• _WORK ITEM_: Start at the first record below and retype through the last, exactly.

• _AVAILABLE DATA_:
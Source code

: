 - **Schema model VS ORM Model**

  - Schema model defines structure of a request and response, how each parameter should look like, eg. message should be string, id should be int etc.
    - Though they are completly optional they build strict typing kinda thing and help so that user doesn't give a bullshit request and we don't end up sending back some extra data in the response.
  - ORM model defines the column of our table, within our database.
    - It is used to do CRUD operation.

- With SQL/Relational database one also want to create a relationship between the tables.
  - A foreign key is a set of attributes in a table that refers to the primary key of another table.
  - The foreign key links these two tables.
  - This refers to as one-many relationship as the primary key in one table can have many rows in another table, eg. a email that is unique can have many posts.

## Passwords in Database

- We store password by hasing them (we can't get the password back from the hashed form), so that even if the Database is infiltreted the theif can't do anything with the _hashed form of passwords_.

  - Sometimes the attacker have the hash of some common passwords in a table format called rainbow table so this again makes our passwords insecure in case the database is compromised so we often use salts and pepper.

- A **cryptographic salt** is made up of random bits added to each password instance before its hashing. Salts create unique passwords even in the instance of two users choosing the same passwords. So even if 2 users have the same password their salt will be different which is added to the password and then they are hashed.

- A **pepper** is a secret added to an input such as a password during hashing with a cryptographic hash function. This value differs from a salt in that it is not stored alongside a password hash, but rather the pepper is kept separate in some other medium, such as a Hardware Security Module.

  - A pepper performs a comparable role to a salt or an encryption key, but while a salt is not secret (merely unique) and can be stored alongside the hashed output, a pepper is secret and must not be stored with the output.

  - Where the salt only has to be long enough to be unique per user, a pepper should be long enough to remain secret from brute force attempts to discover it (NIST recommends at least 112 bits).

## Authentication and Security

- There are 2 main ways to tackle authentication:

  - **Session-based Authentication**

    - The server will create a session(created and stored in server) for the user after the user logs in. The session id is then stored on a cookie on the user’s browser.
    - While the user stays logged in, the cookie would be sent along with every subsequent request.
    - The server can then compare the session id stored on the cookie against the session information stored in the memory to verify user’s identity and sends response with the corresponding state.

• _SOLUTION TO THIS TASK_:
Source code

: - **Schema model VS ORM Model**

  - Schema model defines structure of a request and response, how each parameter should look like, eg. message should be string, id should be int etc.
    - Though they are completly optional they build strict typing kinda thing and help so that user doesn't give a bullshit request and we don't end up sending back some extra data in the response.
  - ORM model defines the column of our table, within our database.
    - It is used to do CRUD operation.

- With SQL/Relational database one also want to create a relationship between the tables.
  - A foreign key is a set of attributes in a table that refers to the primary key of another table.
  - The foreign key links these two tables.
  - This refers to as one-many relationship as the primary key in one table can have many rows in another table, eg. a email that is unique can have many posts.

## Passwords in Database

- We store password by hasing them (we can't get the password back from the hashed form), so that even if the Database is infiltreted the theif can't do anything with the _hashed form of passwords_.

  - Sometimes the attacker have the hash of some common passwords in a table format called rainbow table so this again makes our passwords insecure in case the database is compromised so we often use salts and pepper.

- A **cryptographic salt** is made up of random bits added to each password instance before its hashing. Salts create unique passwords even in the instance of two users choosing the same passwords. So even if 2 users have the same password their salt will be different which is added to the password and then they are hashed.

- A **pepper** is a secret added to an input such as a password during hashing with a cryptographic hash function. This value differs from a salt in that it is not stored alongside a password hash, but rather the pepper is kept separate in some other medium, such as a Hardware Security Module.

  - A pepper performs a comparable role to a salt or an encryption key, but while a salt is not secret (merely unique) and can be stored alongside the hashed output, a pepper is secret and must not be stored with the output.

  - Where the salt only has to be long enough to be unique per user, a pepper should be long enough to remain secret from brute force attempts to discover it (NIST recommends at least 112 bits).

## Authentication and Security

- There are 2 main ways to tackle authentication:

  - **Session-based Authentication**

    - The server will create a session(created and stored in server) for the user after the user logs in. The session id is then stored on a cookie on the user’s browser.
    - While the user stays logged in, the cookie would be sent along with every subsequent request.
    - The server can then compare the session id stored on the cookie against the session information stored in the memory to verify user’s identity and sends response with the corresponding state.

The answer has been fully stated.